An Apple fanboy who makes you think
Posted: Tue Feb 01, 2011 5:17 am
By Therese Poletti
Feb 1, 2011 00:01:48 (ET)
SAN FRANCISCO (MarketWatch) -- Mike Daisey has been compared in New York theater circles to the actor and monologist Spalding Gray, but he isn't exactly a household name, especially in the Bay Area.
But if his name didn't grab my attention, the title of his monologue at the Berkeley Repertory Theatre did. "The Agony and Ecstasy of Steve Jobs" is a passionate performance of a geek who has discovered a dark side to the tech business, one that he says we in the tech press have mostly ignored.

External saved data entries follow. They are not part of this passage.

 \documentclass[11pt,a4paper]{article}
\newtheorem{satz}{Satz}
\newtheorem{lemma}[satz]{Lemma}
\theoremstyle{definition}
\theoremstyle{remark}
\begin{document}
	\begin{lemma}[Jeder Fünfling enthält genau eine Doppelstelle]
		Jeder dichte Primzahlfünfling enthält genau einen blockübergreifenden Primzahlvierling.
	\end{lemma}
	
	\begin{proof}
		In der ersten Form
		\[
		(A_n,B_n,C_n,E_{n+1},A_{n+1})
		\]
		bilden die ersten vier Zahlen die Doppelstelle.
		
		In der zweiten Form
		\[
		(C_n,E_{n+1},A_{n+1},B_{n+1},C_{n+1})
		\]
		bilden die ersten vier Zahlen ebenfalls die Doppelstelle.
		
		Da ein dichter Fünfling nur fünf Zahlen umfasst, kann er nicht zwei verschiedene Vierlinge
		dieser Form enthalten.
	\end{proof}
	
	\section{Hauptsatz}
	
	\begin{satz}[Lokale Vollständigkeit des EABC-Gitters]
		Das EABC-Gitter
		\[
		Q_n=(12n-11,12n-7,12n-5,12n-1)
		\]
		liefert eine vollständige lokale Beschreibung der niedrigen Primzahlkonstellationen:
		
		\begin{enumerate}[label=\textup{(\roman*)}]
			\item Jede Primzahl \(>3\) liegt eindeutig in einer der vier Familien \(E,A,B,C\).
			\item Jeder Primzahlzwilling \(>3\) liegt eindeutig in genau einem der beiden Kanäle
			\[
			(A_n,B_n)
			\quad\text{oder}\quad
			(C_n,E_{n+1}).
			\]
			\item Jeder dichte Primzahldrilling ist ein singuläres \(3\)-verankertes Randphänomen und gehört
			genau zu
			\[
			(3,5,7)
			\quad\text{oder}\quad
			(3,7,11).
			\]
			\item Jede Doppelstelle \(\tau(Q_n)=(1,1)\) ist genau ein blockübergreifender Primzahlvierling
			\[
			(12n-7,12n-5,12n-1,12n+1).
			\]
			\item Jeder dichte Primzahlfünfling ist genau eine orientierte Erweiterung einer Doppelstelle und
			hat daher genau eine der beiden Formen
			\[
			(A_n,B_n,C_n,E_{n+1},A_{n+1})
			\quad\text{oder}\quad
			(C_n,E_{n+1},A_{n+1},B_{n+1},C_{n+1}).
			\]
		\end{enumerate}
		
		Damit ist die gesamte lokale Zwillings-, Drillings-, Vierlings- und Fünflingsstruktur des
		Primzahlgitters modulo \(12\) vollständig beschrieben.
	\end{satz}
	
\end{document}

Daisey is a self-described Apple Inc. (AAPL, Trade ) fanboy and knows his lore well. His first computer was an Apple IIc, a gift from his grandfather to the family. "The font was garamond, a font I still feel strongly about," Daisey tells the audience. The stage, like an Apple design, is spare and he sits at a table with only a glass of water and sheets of note paper for a non-stop, two-hour story that he likens to a virus.
This does not seem to be a schtick. Daisey clearly loves every Apple product he has ever owned, and he alternates from his personal tale and life-changing trip to China, to the story of Apple and Jobs, its co-founder and chief executive. It's an interesting dichotomy that gets the audience laughing and relaxed, despite the austere set, because really sometimes Apple, its fans and their obsessions, are beyond belief. And the story of Apple, its two founding Steves, the pirate Mac team, Jobs's ouster and triumphant return, is the stuff of true legend.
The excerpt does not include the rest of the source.